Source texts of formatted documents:
----------------
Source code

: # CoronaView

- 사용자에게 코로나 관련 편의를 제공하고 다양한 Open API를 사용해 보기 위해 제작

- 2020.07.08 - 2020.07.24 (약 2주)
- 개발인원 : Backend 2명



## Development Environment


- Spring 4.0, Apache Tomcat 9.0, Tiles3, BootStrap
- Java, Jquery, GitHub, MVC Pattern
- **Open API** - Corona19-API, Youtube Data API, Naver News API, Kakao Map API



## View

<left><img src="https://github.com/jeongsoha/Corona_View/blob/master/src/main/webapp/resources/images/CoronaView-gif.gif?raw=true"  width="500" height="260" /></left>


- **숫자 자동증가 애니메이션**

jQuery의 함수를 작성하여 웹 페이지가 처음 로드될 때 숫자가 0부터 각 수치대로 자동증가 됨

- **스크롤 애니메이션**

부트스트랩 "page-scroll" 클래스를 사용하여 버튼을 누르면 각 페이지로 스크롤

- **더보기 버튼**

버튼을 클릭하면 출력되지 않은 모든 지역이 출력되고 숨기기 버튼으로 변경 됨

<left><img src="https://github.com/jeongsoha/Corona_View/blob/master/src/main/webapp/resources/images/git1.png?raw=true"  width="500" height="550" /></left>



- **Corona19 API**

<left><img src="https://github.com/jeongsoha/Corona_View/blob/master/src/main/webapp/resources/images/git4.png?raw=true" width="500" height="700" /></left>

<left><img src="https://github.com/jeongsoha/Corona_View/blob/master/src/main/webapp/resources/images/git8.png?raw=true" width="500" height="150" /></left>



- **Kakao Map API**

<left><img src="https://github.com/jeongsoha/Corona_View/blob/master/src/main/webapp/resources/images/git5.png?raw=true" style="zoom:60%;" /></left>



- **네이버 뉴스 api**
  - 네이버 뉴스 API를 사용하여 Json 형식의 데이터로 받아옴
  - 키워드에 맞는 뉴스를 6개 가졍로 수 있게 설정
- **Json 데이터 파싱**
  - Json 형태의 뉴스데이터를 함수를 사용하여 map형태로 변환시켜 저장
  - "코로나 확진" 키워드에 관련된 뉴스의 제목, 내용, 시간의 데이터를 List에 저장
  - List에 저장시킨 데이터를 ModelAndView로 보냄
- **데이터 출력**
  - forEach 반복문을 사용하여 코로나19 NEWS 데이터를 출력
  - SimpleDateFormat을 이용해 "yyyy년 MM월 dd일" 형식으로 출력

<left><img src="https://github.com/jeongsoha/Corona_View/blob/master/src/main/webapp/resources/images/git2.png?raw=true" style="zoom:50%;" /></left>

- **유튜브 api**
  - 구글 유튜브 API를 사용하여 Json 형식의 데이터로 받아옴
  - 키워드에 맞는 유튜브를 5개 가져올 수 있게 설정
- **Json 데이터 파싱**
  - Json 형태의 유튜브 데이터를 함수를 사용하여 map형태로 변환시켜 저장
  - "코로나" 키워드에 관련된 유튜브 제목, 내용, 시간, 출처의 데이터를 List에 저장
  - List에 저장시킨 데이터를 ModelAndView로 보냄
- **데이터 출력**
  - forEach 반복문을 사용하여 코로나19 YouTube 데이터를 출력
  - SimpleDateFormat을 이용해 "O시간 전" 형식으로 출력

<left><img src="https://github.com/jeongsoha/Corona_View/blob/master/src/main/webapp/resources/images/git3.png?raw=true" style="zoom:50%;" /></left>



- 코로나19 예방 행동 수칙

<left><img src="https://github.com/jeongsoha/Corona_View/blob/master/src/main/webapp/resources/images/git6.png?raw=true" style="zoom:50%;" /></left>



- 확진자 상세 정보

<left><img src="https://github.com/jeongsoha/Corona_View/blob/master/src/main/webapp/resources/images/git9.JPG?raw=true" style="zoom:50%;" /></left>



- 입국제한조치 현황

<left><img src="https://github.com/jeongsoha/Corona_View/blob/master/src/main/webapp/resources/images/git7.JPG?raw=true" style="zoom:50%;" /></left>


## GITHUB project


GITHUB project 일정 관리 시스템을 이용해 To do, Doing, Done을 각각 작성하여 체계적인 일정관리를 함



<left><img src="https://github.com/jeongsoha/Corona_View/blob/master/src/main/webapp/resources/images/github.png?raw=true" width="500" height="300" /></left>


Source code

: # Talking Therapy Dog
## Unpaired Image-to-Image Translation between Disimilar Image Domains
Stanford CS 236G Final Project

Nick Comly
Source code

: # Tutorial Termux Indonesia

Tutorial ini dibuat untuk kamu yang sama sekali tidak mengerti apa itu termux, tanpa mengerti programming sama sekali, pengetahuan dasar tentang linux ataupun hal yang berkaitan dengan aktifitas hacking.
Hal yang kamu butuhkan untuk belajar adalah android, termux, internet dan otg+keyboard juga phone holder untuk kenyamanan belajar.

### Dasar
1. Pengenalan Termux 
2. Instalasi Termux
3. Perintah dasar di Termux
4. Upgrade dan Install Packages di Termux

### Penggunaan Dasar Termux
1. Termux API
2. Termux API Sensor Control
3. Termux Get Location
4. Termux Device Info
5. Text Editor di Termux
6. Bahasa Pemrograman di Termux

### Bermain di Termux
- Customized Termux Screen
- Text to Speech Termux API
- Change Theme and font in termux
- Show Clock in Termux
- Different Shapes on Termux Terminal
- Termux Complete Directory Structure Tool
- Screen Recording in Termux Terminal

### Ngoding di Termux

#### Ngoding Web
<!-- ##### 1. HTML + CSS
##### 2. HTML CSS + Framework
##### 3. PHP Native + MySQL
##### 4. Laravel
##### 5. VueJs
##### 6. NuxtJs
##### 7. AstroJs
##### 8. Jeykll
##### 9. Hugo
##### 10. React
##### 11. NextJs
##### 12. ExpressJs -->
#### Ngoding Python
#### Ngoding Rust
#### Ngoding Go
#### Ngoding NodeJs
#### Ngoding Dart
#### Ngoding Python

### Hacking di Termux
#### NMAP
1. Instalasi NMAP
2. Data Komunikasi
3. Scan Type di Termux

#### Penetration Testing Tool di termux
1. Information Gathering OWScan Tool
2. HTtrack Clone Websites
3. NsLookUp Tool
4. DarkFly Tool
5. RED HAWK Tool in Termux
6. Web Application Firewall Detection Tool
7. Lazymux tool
----------------
# Work to be completed:
Set down each line exactly as it appears, starting at the top of the data and ending at the line containing "jQuery의 함수를 작성하여", and include no other lines.

# Answer to the exercise:
Source code

: # CoronaView

- 사용자에게 코로나 관련 편의를 제공하고 다양한 Open API를 사용해 보기 위해 제작

- 2020.07.08 - 2020.07.24 (약 2주)
- 개발인원 : Backend 2명



## Development Environment


- Spring 4.0, Apache Tomcat 9.0, Tiles3, BootStrap
- Java, Jquery, GitHub, MVC Pattern
- **Open API** - Corona19-API, Youtube Data API, Naver News API, Kakao Map API



## View

<left><img src="https://github.com/jeongsoha/Corona_View/blob/master/src/main/webapp/resources/images/CoronaView-gif.gif?raw=true"  width="500" height="260" /></left>


- **숫자 자동증가 애니메이션**

jQuery의 함수를 작성하여 웹 페이지가 처음 로드될 때 숫자가 0부터 각 수치대로 자동증가 됨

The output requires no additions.